WHAT TO DO:
Word for word, restate the records that come next, omitting the images.

GIVEN INFORMATION:
____

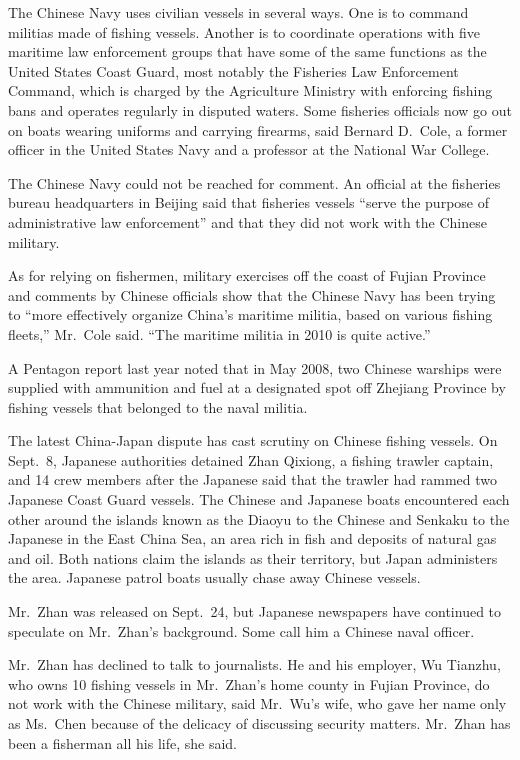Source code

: ﻿\documentclass[12pt]{article}
\begin{document}
The Chinese Navy uses civilian vessels in several ways. One is to command militias made of fishing
vessels. Another is to coordinate operations with five maritime law enforcement groups that have
some of the same functions as the United States Coast Guard, most notably the Fisheries Law
Enforcement Command, which is charged by the Agriculture Ministry with enforcing fishing bans and
operates regularly in disputed waters. Some fisheries officials now go out on boats wearing uniforms
and carrying firearms, said Bernard D.~Cole, a former officer in the United States Navy and a
professor at the National War College.

The Chinese Navy could not be reached for comment. An official at the fisheries bureau headquarters
in Beijing said that fisheries vessels ``serve the purpose of administrative law enforcement'' and
that they did not work with the Chinese military.

As for relying on fishermen, military exercises off the coast of Fujian Province and comments by
Chinese officials show that the Chinese Navy has been trying to ``more effectively organize China's
maritime militia, based on various fishing fleets,'' Mr.~Cole said. ``The maritime militia in 2010
is quite active.''

A Pentagon report last year noted that in May 2008, two Chinese warships were supplied with
ammunition and fuel at a designated spot off Zhejiang Province by fishing vessels that belonged to
the naval militia.

The latest China-Japan dispute has cast scrutiny on Chinese fishing vessels. On Sept.~8, Japanese
authorities detained Zhan Qixiong, a fishing trawler captain, and 14 crew members after the Japanese
said that the trawler had rammed two Japanese Coast Guard vessels. The Chinese and Japanese boats
encountered each other around the islands known as the Diaoyu to the Chinese and Senkaku to the
Japanese in the East China Sea, an area rich in fish and deposits of natural gas and oil. Both
nations claim the islands as their territory, but Japan administers the area. Japanese patrol boats
usually chase away Chinese vessels.

Mr.~Zhan was released on Sept.~24, but Japanese newspapers have continued to speculate on Mr.~Zhan's
background. Some call him a Chinese naval officer.

Mr.~Zhan has declined to talk to journalists. He and his employer, Wu Tianzhu, who owns 10 fishing
vessels in Mr.~Zhan's home county in Fujian Province, do not work with the Chinese military, said
Mr.~Wu's wife, who gave her name only as Ms.~Chen because of the delicacy of discussing security
matters. Mr.~Zhan has been a fisherman all his life, she said.
\end{document}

____

REPLY TO THE TASK:
Source code

: ﻿\documentclass[12pt]{article}
\begin{document}
The Chinese Navy uses civilian vessels in several ways. One is to command militias made of fishing
vessels. Another is to coordinate operations with five maritime law enforcement groups that have
some of the same functions as the United States Coast Guard, most notably the Fisheries Law
Enforcement Command, which is charged by the Agriculture Ministry with enforcing fishing bans and
operates regularly in disputed waters. Some fisheries officials now go out on boats wearing uniforms
and carrying firearms, said Bernard D.~Cole, a former officer in the United States Navy and a
professor at the National War College.

The Chinese Navy could not be reached for comment. An official at the fisheries bureau headquarters
in Beijing said that fisheries vessels ``serve the purpose of administrative law enforcement'' and
that they did not work with the Chinese military.

As for relying on fishermen, military exercises off the coast of Fujian Province and comments by
Chinese officials show that the Chinese Navy has been trying to ``more effectively organize China's
maritime militia, based on various fishing fleets,'' Mr.~Cole said. ``The maritime militia in 2010
is quite active.''

A Pentagon report last year noted that in May 2008, two Chinese warships were supplied with
ammunition and fuel at a designated spot off Zhejiang Province by fishing vessels that belonged to
the naval militia.

The latest China-Japan dispute has cast scrutiny on Chinese fishing vessels. On Sept.~8, Japanese
authorities detained Zhan Qixiong, a fishing trawler captain, and 14 crew members after the Japanese
said that the trawler had rammed two Japanese Coast Guard vessels. The Chinese and Japanese boats
encountered each other around the islands known as the Diaoyu to the Chinese and Senkaku to the
Japanese in the East China Sea, an area rich in fish and deposits of natural gas and oil. Both
nations claim the islands as their territory, but Japan administers the area. Japanese patrol boats
usually chase away Chinese vessels.

Mr.~Zhan was released on Sept.~24, but Japanese newspapers have continued to speculate on Mr.~Zhan's
background. Some call him a Chinese naval officer.

Mr.~Zhan has declined to talk to journalists. He and his employer, Wu Tianzhu, who owns 10 fishing
vessels in Mr.~Zhan's home county in Fujian Province, do not work with the Chinese military, said
Mr.~Wu's wife, who gave her name only as Ms.~Chen because of the delicacy of discussing security
matters. Mr.~Zhan has been a fisherman all his life, she said.
\end{document}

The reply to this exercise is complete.